[[ Records open ]]
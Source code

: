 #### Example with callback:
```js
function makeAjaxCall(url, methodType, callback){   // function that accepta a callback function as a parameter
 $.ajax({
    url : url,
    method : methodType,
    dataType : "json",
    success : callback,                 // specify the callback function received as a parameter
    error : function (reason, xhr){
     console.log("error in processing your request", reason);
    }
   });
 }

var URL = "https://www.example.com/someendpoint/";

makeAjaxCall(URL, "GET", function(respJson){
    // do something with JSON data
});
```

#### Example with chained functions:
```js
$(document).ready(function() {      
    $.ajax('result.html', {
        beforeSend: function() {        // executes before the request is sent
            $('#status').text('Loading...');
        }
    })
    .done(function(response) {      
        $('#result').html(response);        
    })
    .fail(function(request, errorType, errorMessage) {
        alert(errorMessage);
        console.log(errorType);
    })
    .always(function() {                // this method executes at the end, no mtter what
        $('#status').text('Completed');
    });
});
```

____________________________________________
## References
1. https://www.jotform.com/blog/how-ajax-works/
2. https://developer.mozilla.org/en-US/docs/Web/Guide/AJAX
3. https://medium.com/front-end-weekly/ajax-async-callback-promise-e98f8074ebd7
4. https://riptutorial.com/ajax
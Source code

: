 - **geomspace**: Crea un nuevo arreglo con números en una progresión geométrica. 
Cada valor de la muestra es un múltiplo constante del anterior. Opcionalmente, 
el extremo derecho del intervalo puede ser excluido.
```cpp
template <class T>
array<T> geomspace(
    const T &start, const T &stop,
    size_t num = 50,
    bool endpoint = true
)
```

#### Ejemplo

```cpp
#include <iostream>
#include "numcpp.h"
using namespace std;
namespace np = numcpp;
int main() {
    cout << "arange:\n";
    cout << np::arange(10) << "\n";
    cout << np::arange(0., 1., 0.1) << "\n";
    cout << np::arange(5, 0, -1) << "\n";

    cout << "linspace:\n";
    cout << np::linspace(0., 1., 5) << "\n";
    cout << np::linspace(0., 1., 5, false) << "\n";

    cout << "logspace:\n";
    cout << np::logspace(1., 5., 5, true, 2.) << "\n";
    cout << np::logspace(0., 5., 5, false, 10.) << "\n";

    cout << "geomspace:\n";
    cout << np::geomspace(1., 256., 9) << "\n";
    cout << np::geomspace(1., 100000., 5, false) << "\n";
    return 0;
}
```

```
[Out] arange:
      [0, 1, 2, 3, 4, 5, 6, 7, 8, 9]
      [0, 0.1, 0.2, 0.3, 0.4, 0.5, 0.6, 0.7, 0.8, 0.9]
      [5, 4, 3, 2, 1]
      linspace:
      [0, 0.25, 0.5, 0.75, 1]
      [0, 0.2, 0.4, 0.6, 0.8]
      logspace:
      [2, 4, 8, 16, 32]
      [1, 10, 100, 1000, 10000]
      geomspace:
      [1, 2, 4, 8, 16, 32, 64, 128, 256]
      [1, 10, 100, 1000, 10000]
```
[[ Records closed ]]
→ **Goal of the exercise**
Reproduce the data above in full. Leave nothing out.

→ **Output below**
Source code

: #### Example with callback:
```js
function makeAjaxCall(url, methodType, callback){   // function that accepta a callback function as a parameter
 $.ajax({
    url : url,
    method : methodType,
    dataType : "json",
    success : callback,                 // specify the callback function received as a parameter
    error : function (reason, xhr){
     console.log("error in processing your request", reason);
    }
   });
 }

var URL = "https://www.example.com/someendpoint/";

makeAjaxCall(URL, "GET", function(respJson){
    // do something with JSON data
});
```

#### Example with chained functions:
```js
$(document).ready(function() {      
    $.ajax('result.html', {
        beforeSend: function() {        // executes before the request is sent
            $('#status').text('Loading...');
        }
    })
    .done(function(response) {      
        $('#result').html(response);        
    })
    .fail(function(request, errorType, errorMessage) {
        alert(errorMessage);
        console.log(errorType);
    })
    .always(function() {                // this method executes at the end, no mtter what
        $('#status').text('Completed');
    });
});
```

____________________________________________
## References
1. https://www.jotform.com/blog/how-ajax-works/
2. https://developer.mozilla.org/en-US/docs/Web/Guide/AJAX
3. https://medium.com/front-end-weekly/ajax-async-callback-promise-e98f8074ebd7
4. https://riptutorial.com/ajax
Source code

: - **geomspace**: Crea un nuevo arreglo con números en una progresión geométrica. 
Cada valor de la muestra es un múltiplo constante del anterior. Opcionalmente, 
el extremo derecho del intervalo puede ser excluido.
```cpp
template <class T>
array<T> geomspace(
    const T &start, const T &stop,
    size_t num = 50,
    bool endpoint = true
)
```

#### Ejemplo

```cpp
#include <iostream>
#include "numcpp.h"
using namespace std;
namespace np = numcpp;
int main() {
    cout << "arange:\n";
    cout << np::arange(10) << "\n";
    cout << np::arange(0., 1., 0.1) << "\n";
    cout << np::arange(5, 0, -1) << "\n";

    cout << "linspace:\n";
    cout << np::linspace(0., 1., 5) << "\n";
    cout << np::linspace(0., 1., 5, false) << "\n";

    cout << "logspace:\n";
    cout << np::logspace(1., 5., 5, true, 2.) << "\n";
    cout << np::logspace(0., 5., 5, false, 10.) << "\n";

    cout << "geomspace:\n";
    cout << np::geomspace(1., 256., 9) << "\n";
    cout << np::geomspace(1., 100000., 5, false) << "\n";
    return 0;
}
```

```
[Out] arange:
      [0, 1, 2, 3, 4, 5, 6, 7, 8, 9]
      [0, 0.1, 0.2, 0.3, 0.4, 0.5, 0.6, 0.7, 0.8, 0.9]
      [5, 4, 3, 2, 1]
      linspace:
      [0, 0.25, 0.5, 0.75, 1]
      [0, 0.2, 0.4, 0.6, 0.8]
      logspace:
      [2, 4, 8, 16, 32]
      [1, 10, 100, 1000, 10000]
      geomspace:
      [1, 2, 4, 8, 16, 32, 64, 128, 256]
      [1, 10, 100, 1000, 10000]
```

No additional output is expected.